Sunday, September 11, 2011

Setting it free: My poem 10 years later


It's 1 am and I can't sleep.
4am on the east coast.
I walk to the kitchen to get a glass of water.
Place a finger beneath my daughter's nose to make sure she's still breathing.
Can't shake the feeling that something's not right.

4am on the east coast, 9/11/11.
Ten years ago, thousands of people still sleeping in their beds.
Deep in their peaceful REM cycles on a crisp fall morning,
Unaware that they'll leave their homes for the last time that day.
Unaware that something is just not right.

What did those people leave undone that day?
Lawns unmowed, fish unfed, dishes unwashed?
Last month's electric bill past due and fallen between the desk & the wall.
Who were they and how did they live, how did they love?
And how do the people they loved continue to go on without them?

And what, I must ask, what in their names, have WE done?
How many times has a mother in Bagdad felt every day for the past 10 years
What the mothers of this nation felt on that one terrible day?
Waiting to hear if her children have survived a battle zone.
Waiting for someone to walk thru the door who will never come home again.
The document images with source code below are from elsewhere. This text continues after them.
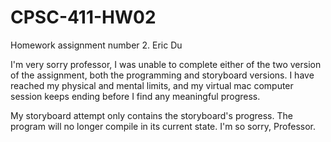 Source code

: # CPSC-411-HW02
Homework assignment number 2. Eric Du

I'm very sorry professor, I was unable to complete either of the two version of the assignment, both the programming and storyboard versions. I have reached my physical and mental limits, and my virtual mac computer session keeps ending before I find any meaningful progress.

My storyboard attempt only contains the storyboard's progress. The program will no longer compile in its current state. I'm so sorry, Professor.
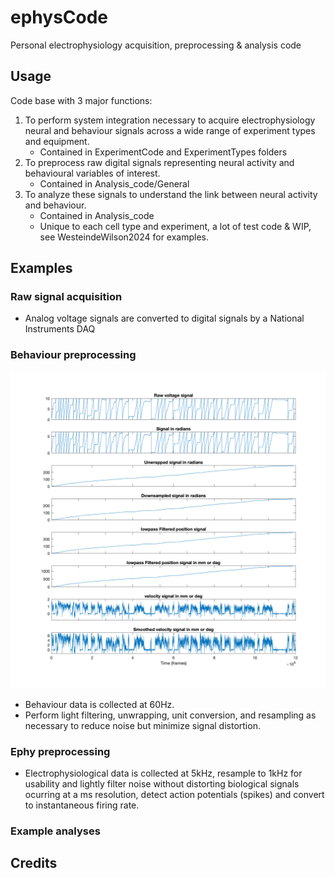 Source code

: # ephysCode
Personal electrophysiology acquisition, preprocessing &amp; analysis code

## Usage

Code base with 3 major functions:
1. To perform system integration necessary to acquire electrophysiology neural and behaviour signals across a wide range of experiment types and equipment.
    - Contained in ExperimentCode and ExperimentTypes folders
3. To preprocess raw digital signals representing neural activity and behavioural variables of interest.
    - Contained in Analysis_code/General
4. To analyze these signals to understand the link between neural activity and behaviour.
    - Contained in Analysis_code
    - Unique to each cell type and experiment, a lot of test code & WIP, see WesteindeWilson2024 for examples. 

## Examples

### Raw signal acquisition
- Analog voltage signals are converted to digital signals by a National Instruments DAQ
### Behaviour preprocessing
![behaviour preprocessing example](https://github.com/ewesteinde/ephysCode/blob/main/exampleImages/Behaviour_ex.png)

- Behaviour data is collected at 60Hz.
- Perform light filtering, unwrapping, unit conversion, and resampling as necessary to reduce noise but minimize signal distortion. 
### Ephy preprocessing 
- Electrophysiological data is collected at 5kHz, resample to 1kHz for usability and lightly filter noise without distorting biological signals ocurring at a ms resolution, detect action potentials (spikes) and convert to instantaneous firing rate. 
### Example analyses


## Credits
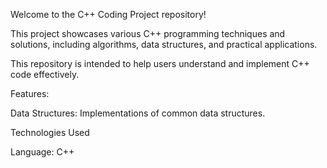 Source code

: Welcome to the C++ Coding Project repository! 

This project showcases various C++ programming techniques and solutions, including algorithms, data structures, and practical applications.

This repository is intended to help users understand and implement C++ code effectively.

Features:

Data Structures: Implementations of common data structures.

Technologies Used

Language: C++
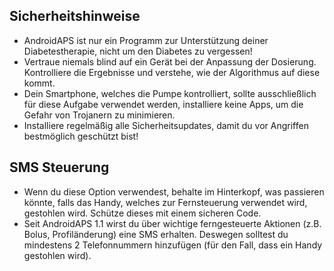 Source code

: ## Sicherheitshinweise  
  
* AndroidAPS ist nur ein Programm zur Unterstützung deiner Diabetestherapie, nicht um den Diabetes zu vergessen!   
* Vertraue niemals blind auf ein Gerät bei der Anpassung der Dosierung. Kontrolliere die Ergebnisse und verstehe, wie der Algorithmus auf diese kommt.   
* Dein Smartphone, welches die Pumpe kontrolliert, sollte ausschließlich für diese Aufgabe verwendet werden, installiere keine Apps, um die Gefahr von Trojanern zu minimieren.   
* Installiere regelmäßig alle Sicherheitsupdates, damit du vor Angriffen bestmöglich geschützt bist!   
## SMS Steuerung  
   
* Wenn du diese Option verwendest, behalte im Hinterkopf, was passieren könnte, falls das Handy, welches zur Fernsteuerung verwendet wird, gestohlen wird. Schütze dieses mit einem sicheren Code.   
* Seit AndroidAPS 1.1 wirst du über wichtige ferngesteuerte Aktionen (z.B. Bolus, Profiländerung) eine SMS erhalten. Deswegen solltest du mindestens 2 Telefonnummern hinzufügen (für den Fall, dass ein Handy gestohlen wird).   
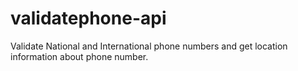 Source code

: # validatephone-api
Validate National and International phone numbers and get location information about phone number.
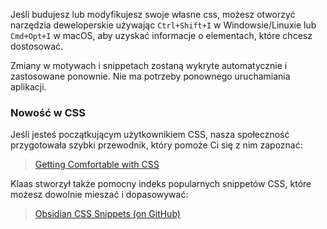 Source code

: Jeśli budujesz lub modyfikujesz swoje własne css, możesz otworzyć narzędzia deweloperskie używając `Ctrl+Shift+I` w Windowsie/Linuxie lub `Cmd+Opt+I` w macOS, aby uzyskać informacje o elementach, które chcesz dostosować. 

Zmiany w motywach i snippetach zostaną wykryte automatycznie i zastosowane ponownie. Nie ma potrzeby ponownego uruchamiania aplikacji.

### Nowość w CSS

Jeśli jesteś początkującym użytkownikiem CSS, nasza społeczność przygotowała szybki przewodnik, który pomoże Ci się z nim zapoznać:

> [Getting Comfortable with CSS](https://forum.obsidian.md/t/getting-comfortable-with-obsidian-css/133)

Klaas stworzył także pomocny indeks popularnych snippetów CSS, które możesz dowolnie mieszać i dopasowywać:

> [Obsidian CSS Snippets (on GitHub)](https://github.com/Dmitriy-Shulha/obsidian-css-snippets/tree/master/Snippets)
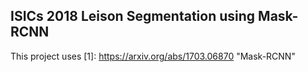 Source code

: ## ISICs 2018 Leison Segmentation using Mask-RCNN

This project uses [1]: https://arxiv.org/abs/1703.06870 "Mask-RCNN"

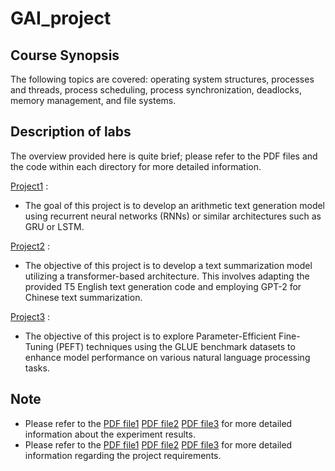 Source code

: # GAI_project

## Course Synopsis

The following topics are covered: operating system structures, processes and threads, process scheduling, process synchronization, deadlocks, memory management, and file systems.


## Description of labs

The overview provided here is quite brief; please refer to the PDF files and the code within each directory for more detailed information.

[Project1](https://github.com/Iane14093051/GAI_project1-3/tree/main/E14093051_GAI_Project2a) :
- The goal of this project is to develop an arithmetic text generation model using recurrent neural networks (RNNs) or similar architectures such as GRU or LSTM.
  
[Project2](https://github.com/Iane14093051/GAI_project1-3/tree/main/E14093051_GAI_Project2b) :
- The objective of this project is to develop a text summarization model utilizing a transformer-based architecture. This involves adapting the provided T5 English text generation code and employing GPT-2 for Chinese text summarization.

[Project3](https://github.com/Iane14093051/GAI_project1-3/tree/main/E14093051_GAI_Project3) :
- The objective of this project is to explore Parameter-Efficient Fine-Tuning (PEFT) techniques using the GLUE benchmark datasets to enhance model performance on various natural language processing tasks.

## **Note**
- Please refer to the [PDF file1](https://github.com/Iane14093051/GAI_project4/blob/main/GenAI_assignment_visual_signal.pdf) [PDF file2](https://github.com/Iane14093051/GAI_project4/blob/main/GenAI_assignment_visual_signal.pdf) [PDF file3](https://github.com/Iane14093051/GAI_project4/blob/main/GenAI_assignment_visual_signal.pdf) for more detailed information about the experiment results.
- Please refer to the [PDF file1](https://github.com/Iane14093051/GAI_project1-3/blob/main/GAI%20Project%202.a%20Arithmetic%20text%20generation%20-%20HackMD.pdf) [PDF file2](https://github.com/Iane14093051/GAI_project4/blob/main/GenAI_assignment_visual_signal.pdf) [PDF file3](https://github.com/Iane14093051/GAI_project4/blob/main/GenAI_assignment_visual_signal.pdf) for more detailed information regarding the project requirements.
And what, if anything, do we still need to do, 10 years later?
Is it even possible for us to choose peace?
Is it possible for us to rise up and say that we were wrong?
Can we ever convince our leaders that a war on fear
Is like smacking a kid to teach them that hitting is wrong.

It's 2am and I might sleep.
I might dream of the stories of my friends who have started to share
Where they were and what they saw and what they remember.
In the sharing of memories and emotions, we breathe it out, and we honor it.
We honor the dead and the grieving and the wounded by sharing and setting it free.